It’s North Texas Giving Day, so I spent a few minutes chatting with Jessica Nowitzki about the Dirk Nowitzki Foundation, starting with how the Dirk Nowitzki Pro Celebrity Tennis Tournament went on Sunday with Luka Doncic’s first appearance.
D: How did Luka do?
Jessica: He did good! I hadn’t seen him play before the event, but I was happily surprised. And he looked like he enjoyed it, too.
D: So you originally met Dirk at a charity event for the Sports for Education and Economic Development Project (SEED) back in 2010. How did your interest in nonprofits get started?
Jessica: I used to work for Kenny Goss and George Michael and was in the art world for many years. They did a lot of charitable work, and they always made sure there was an open door if we wanted to be part of any of their endeavors. I always tried to be involved as much as I could with some of the organizations that spoke to me. I got involved in a couple of organizations in terms of just sort of assisting and volunteering. I was part of the host committee for SEED. And, yeah, the evening of the event, Dirk and I have some mutual friends. We got introduced, and that was that.
D: So what’s happening with the Dirk Nowitzki Foundation for the upcoming year?
Jessica: So, you know, the foundation has been around for quite some time. We as a board take in grants from children’s organizations in North Texas and throughout the country, and even outside the United States. In fact, the deadline for this year is coming up September 30 for grant applications. So then we review those grants and narrow them down and decide which programs and projects we want to support for the year.

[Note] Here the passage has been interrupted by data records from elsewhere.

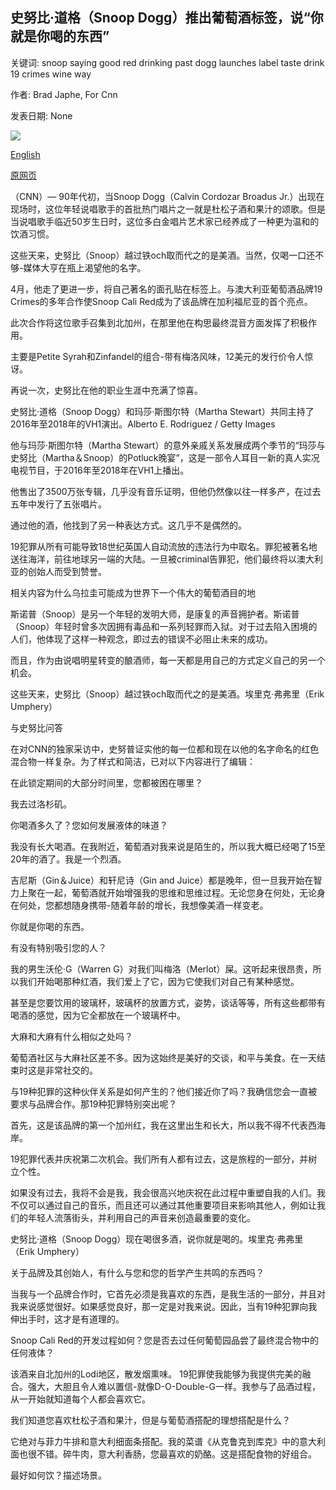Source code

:## 史努比·道格（Snoop Dogg）推出葡萄酒标签，说“你就是你喝的东西”

关键词: snoop saying good red drinking past dogg launches label taste drink 19 crimes wine way

作者: Brad Japhe, For Cnn

发表日期: None

![](https://cdn.cnn.com/cnnnext/dam/assets/200826155147-01-snoop-dogg-19-crimes-super-tease.jpg)

[English](Snoop%20Dogg%20launches%20wine%20label%20saying%20%27you%20are%20what%20you%20drink%27.md)

[原网页](https://edition.cnn.com/travel/article/snoop-dogg-wine-label-debut/index.html)

（CNN）— 90年代初，当Snoop Dogg（Calvin Cordozar Broadus Jr.）出现在现场时，这位年轻说唱歌手的首批热门唱片之一就是杜松子酒和果汁的颂歌。但是当说唱歌手临近50岁生日时，这位多白金唱片艺术家已经养成了一种更为温和的饮酒习惯。

这些天来，史努比（Snoop）越过铁och取而代之的是美酒。当然，仅喝一口还不够-媒体大亨在瓶上渴望他的名字。

4月，他走了更进一步，将自己著名的面孔贴在标签上。与澳大利亚葡萄酒品牌19 Crimes的多年合作使Snoop Cali Red成为了该品牌在加利福尼亚的首个亮点。

此次合作将这位歌手召集到北加州，在那里他在构思最终混音方面发挥了积极作用。

主要是Petite Syrah和Zinfandel的组合-带有梅洛风味，12美元的发行价令人惊讶。

再说一次，史努比在他的职业生涯中充满了惊喜。

史努比·道格（Snoop Dogg）和玛莎·斯图尔特（Martha Stewart）共同主持了2016年至2018年的VH1演出。Alberto E. Rodriguez / Getty Images

他与玛莎·斯图尔特（Martha Stewart）的意外亲戚关系发展成两个季节的“玛莎与史努比（Martha＆Snoop）的Potluck晚宴”，这是一部令人耳目一新的真人实况电视节目，于2016年至2018年在VH1上播出。

他售出了3500万张专辑，几乎没有音乐证明，但他仍然像以往一样多产，在过去五年中发行了五张唱片。

通过他的酒，他找到了另一种表达方式。这几乎不是偶然的。

19犯罪从所有可能导致18世纪英国人自动流放的违法行为中取名。罪犯被著名地送往海洋，前往地球另一端的大陆。一旦被criminal告罪犯，他们最终将以澳大利亚的创始人而受到赞誉。

相关内容为什么乌拉圭可能成为世界下一个伟大的葡萄酒目的地

斯诺普（Snoop）是另一个年轻的发明大师，是康复的声音拥护者。斯诺普（Snoop）年轻时曾多次因拥有毒品和一系列轻罪而入狱。对于过去陷入困境的人们，他体现了这样一种观念，即过去的错误不必阻止未来的成功。

而且，作为由说唱明星转变的酿酒师，每一天都是用自己的方式定义自己的另一个机会。

这些天来，史努比（Snoop）越过铁och取而代之的是美酒。埃里克·弗弗里（Erik Umphery）

与史努比问答

在对CNN的独家采访中，史努普证实他的每一位都和现在以他的名字命名的红色混合物一样复杂。为了样式和简洁，已对以下内容进行了编辑：

在此锁定期间的大部分时间里，您都被困在哪里？

我去过洛杉矶。

你喝酒多久了？您如何发展液体的味道？

我没有长大喝酒。在我附近，葡萄酒对我来说是陌生的，所以我大概已经喝了15至20年的酒了。我是一个烈酒。

吉尼斯（Gin＆Juice）和轩尼诗（Gin and Juice）都是晚年，但一旦我开始在智力上聚在一起，葡萄酒就开始增强我的思维和思维过程。无论您身在何处，无论身在何处，您都想随身携带-随着年龄的增长，我想像美酒一样变老。

你就是你喝的东西。

有没有特别吸引您的人？

我的男生沃伦·G（Warren G）对我们叫梅洛（Merlot）屎。这听起来很昂贵，所以我们开始喝那种红酒，我们爱上了它，因为它使我们对自己有某种感觉。

甚至是您要饮用的玻璃杯，玻璃杯的放置方式，姿势，谈话等等，所有这些都带有喝酒的感觉，因为它全都放在一个玻璃杯中。

大麻和大麻有什么相似之处吗？

葡萄酒社区与大麻社区差不多。因为这始终是美好的交谈，和平与美食。在一天结束时这是非常社交的。

与19种犯罪的这种伙伴关系是如何产生的？他们接近你了吗？我确信您会一直被要求与品牌合作。那19种犯罪特别突出呢？

首先，这是该品牌的第一个加州红，我在这里出生和长大，所以我不得不代表西海岸。

19犯罪代表并庆祝第二次机会。我们所有人都有过去，这是旅程的一部分，并树立个性。

如果没有过去，我将不会是我，我会很高兴地庆祝在此过程中重塑自我的人们。我不仅可以通过自己的音乐，而且还可以通过其他重要项目来影响其他人，例如让我们的年轻人流落街头，并利用自己的声音来创造最重要的变化。

史努比·道格（Snoop Dogg）现在喝很多酒，说你就是喝的。埃里克·弗弗里（Erik Umphery）

关于品牌及其创始人，有什么与您和您的哲学产生共鸣的东西吗？

当我与一个品牌合作时，它首先必须是我喜欢的东西，是我生活的一部分，并且对我来说感觉很好。如果感觉良好，那一定是对我来说。因此，当有19种犯罪向我伸出手时，这才是有道理的。

Snoop Cali Red的开发过程如何？您是否去过任何葡萄园品尝了最终混合物中的任何液体？

该酒来自北加州的Lodi地区，散发烟熏味。 19犯罪使我能够为我提供完美的融合。强大，大胆且令人难以置信-就像D-O-Double-G一样。我参与了品酒过程，从一开始就知道每个人都会喜欢它。

我们知道您喜欢杜松子酒和果汁，但是与葡萄酒搭配的理想搭配是什么？

它绝对与菲力牛排和意大利细面条搭配。我的菜谱《从克鲁克到库克》中的意大利面也很不错。碎牛肉，意大利香肠，您最喜欢的奶酪。这是搭配食物的好组合。

最好如何饮？描述场景。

D: I noticed all of the board members are women except for Dirk.
Jessica: Oh yeah, I hadn’t actually thought about that. That wasn’t on purpose, but I guess that’s good, right? We have a solid foundation, I think.
D: I was on the website and it looks like you’ve done some new things with it. Is the FortyOne magazine something new?
Jessica: It is new. As you may know, Dirk has a foundation here in Dallas, of course. And there’s one in Germany that his sister runs. We’re trying to streamline so we’re all on the same page and have the same look. FortyOne just gives you a little bit more of an in-depth, kind of behind-the-scenes look at the foundation and community work that Dirk has going on.
D: I have a Swedish friend who practices hygge, the Scandinavian sort of philosophy of living a life of contentment and well-being by enjoying the simpler things in life. How do you find that happiness and balance in your life while juggling the foundation, your kids, and Dirk?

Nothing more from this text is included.